With time Al developed a special bond with his First Nations patients of Fort Nelson, Fort Liard, and Prophet River. They had implicit trust in his professional skills and judgment. He was considered one of them. During his years in practice in England and Canada, he delivered approximately 10 000 babies without fetal or maternal loss, and these numbers included many First Nations births. He was invited to their christenings, potlatches, and wedding ceremonies. They addressed him reverently as “Kassa.” When the First Nations community heard of his death, they did not hesitate to prepare a celebratory feast in his honor. Al, along with Betty and Leah, left an indelible imprint on First Nations health care and education.

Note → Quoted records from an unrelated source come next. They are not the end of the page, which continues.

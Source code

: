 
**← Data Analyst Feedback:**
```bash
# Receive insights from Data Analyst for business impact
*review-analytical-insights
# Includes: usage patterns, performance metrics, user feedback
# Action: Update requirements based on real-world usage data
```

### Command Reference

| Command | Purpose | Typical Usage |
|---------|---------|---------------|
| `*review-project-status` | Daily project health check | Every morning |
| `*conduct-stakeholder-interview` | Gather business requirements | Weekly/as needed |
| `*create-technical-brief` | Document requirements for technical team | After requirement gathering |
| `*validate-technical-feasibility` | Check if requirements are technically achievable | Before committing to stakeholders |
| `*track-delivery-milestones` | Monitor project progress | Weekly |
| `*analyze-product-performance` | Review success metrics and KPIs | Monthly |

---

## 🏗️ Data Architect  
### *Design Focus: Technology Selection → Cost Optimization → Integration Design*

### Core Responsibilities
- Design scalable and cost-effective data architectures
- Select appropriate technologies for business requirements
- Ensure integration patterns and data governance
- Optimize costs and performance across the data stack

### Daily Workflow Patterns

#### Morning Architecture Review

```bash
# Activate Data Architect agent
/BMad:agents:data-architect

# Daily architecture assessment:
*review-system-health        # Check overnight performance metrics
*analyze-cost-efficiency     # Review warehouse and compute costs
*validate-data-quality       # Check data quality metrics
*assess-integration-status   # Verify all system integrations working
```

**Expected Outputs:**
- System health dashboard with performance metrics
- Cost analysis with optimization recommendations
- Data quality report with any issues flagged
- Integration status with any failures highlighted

Al lived his life in afterburner mode. His athletic endeavors included cricket, boxing, squash, and windsurfing. He had a passion verging on addiction for a sadistic Scottish pastime that involves using clubs to force a little white creature to dive into a hole not once, but eighteen times. It was common knowledge that if Al was needed for an emergency and did not respond to his pager, all it took was an RCMP constable dispatched to the local fairway to bring him back to reality. He was fiercely competitive. On one occasion he was winning a small fortune when his companions suggested that he should walk rather than share the luxury of the cart. His rebuttal was a dagger to the heart: “Don’t get sick!” It worked.
We will never forget his patented, emphatic facial expression—the thyroid storm/Sambo saucer stare. It signified that his mind was in hyper-drive. All it took to decipher his emotional state was to cue in on his Anglo-Ethiopian drawl and his eyes—happy, sad, confused, or agitated, but never angry.

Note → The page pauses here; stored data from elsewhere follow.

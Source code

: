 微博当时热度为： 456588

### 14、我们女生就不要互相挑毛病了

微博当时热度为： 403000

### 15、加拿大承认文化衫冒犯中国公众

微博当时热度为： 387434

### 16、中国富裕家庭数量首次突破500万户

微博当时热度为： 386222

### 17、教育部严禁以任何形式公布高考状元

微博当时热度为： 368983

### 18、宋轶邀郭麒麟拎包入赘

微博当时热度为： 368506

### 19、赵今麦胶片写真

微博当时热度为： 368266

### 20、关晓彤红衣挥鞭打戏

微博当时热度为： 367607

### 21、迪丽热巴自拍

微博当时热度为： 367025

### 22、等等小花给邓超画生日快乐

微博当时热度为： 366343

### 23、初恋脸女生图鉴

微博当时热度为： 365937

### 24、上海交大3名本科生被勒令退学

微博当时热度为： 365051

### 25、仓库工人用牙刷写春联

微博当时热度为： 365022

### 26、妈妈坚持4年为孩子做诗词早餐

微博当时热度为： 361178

His memorial service in Fort Nelson was testimony to the amazing impact that Al had on the town and First Nations community over the lifetime of his practice. The community hall was filled to capacity and the Internet feed was viewed in Canada, US, Europe, and Africa. During the service we learned that Al was a giver and not a taker. With his remarkable intellect and curiosity he created a standard of care that is a tribute to rural medicine. We learned that he did not hesitate to purchase an ultrasound machine when the provincial government would not provide funding for one, and then recruited healthy guinea pigs, including the mayor, to expand his knowledge base.
In addition, he created a foundation committed to village irrigation, school construction, and enhanced medical care in his beloved Ethiopia. He was also committed to funding university tuition for his 11 nieces and nephews. Those who wish to support Al’s philanthropic work can make contributions to Dr Kassa’s Memorial Trust at local banks.

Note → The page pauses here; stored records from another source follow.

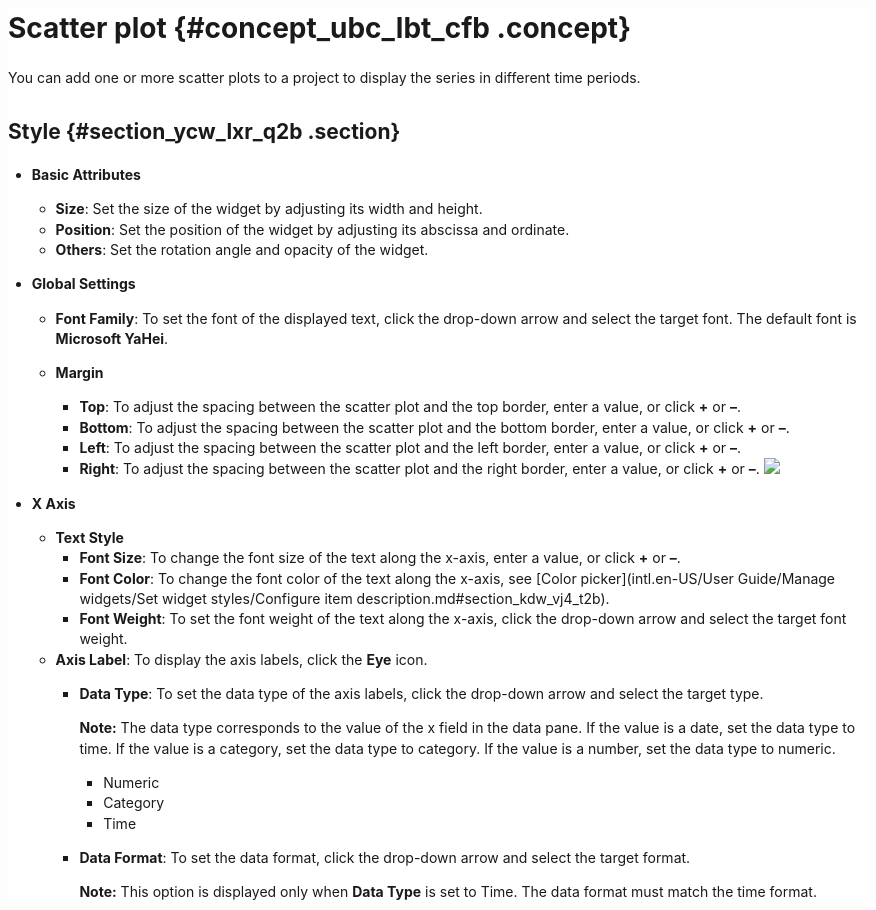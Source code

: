 # Scatter plot {#concept_ubc_lbt_cfb .concept}

You can add one or more scatter plots to a project to display the series in different time periods.

## Style {#section_ycw_lxr_q2b .section}

-   **Basic Attributes**

    -   **Size**: Set the size of the widget by adjusting its width and height.
    -   **Position**: Set the position of the widget by adjusting its abscissa and ordinate.
    -   **Others**: Set the rotation angle and opacity of the widget.
-   **Global Settings**
    -   **Font Family**: To set the font of the displayed text, click the drop-down arrow and select the target font. The default font is **Microsoft YaHei**.
    -   **Margin**

        -   **Top**: To adjust the spacing between the scatter plot and the top border, enter a value, or click **+** or **–**.
        -   **Bottom**: To adjust the spacing between the scatter plot and the bottom border, enter a value, or click **+** or **–**.
        -   **Left**: To adjust the spacing between the scatter plot and the left border, enter a value, or click **+** or **–**.
        -   **Right**: To adjust the spacing between the scatter plot and the right border, enter a value, or click **+** or **–**.
        ![](http://static-aliyun-doc.oss-cn-hangzhou.aliyuncs.com/assets/img/21296/155808456411836_en-US.png)

-   **X Axis**
    -   **Text Style**
        -   **Font Size**: To change the font size of the text along the x-axis, enter a value, or click **+** or **–**.
        -   **Font Color**: To change the font color of the text along the x-axis, see [Color picker](intl.en-US/User Guide/Manage widgets/Set widget styles/Configure item description.md#section_kdw_vj4_t2b).
        -   **Font Weight**: To set the font weight of the text along the x-axis, click the drop-down arrow and select the target font weight.
    -   **Axis Label**: To display the axis labels, click the **Eye** icon.
        -   **Data Type**: To set the data type of the axis labels, click the drop-down arrow and select the target type.

            **Note:** The data type corresponds to the value of the x field in the data pane. If the value is a date, set the data type to time. If the value is a category, set the data type to category. If the value is a number, set the data type to numeric.

            -   Numeric
            -   Category
            -   Time
        -   **Data Format**: To set the data format, click the drop-down arrow and select the target format.

            **Note:** This option is displayed only when **Data Type** is set to Time. The data format must match the time format.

A bright star has been extinguished before its time. Al arrived on the scene the year that Betty and Leah lost Jason, age 11, to a rare CNS tumor. On the day of Al’s death Leah put it all into perspective. “Uncle Jack,” she said, “Al saved our lives. He’s happy. He got what he wanted. He would be confused by all the fuss. He’s already home in Africa.”
Family and friends will escort him to Ethiopia to see him laid to rest beside his priest father. Our lives will never be the same. The mold of the lion in winter has been broken.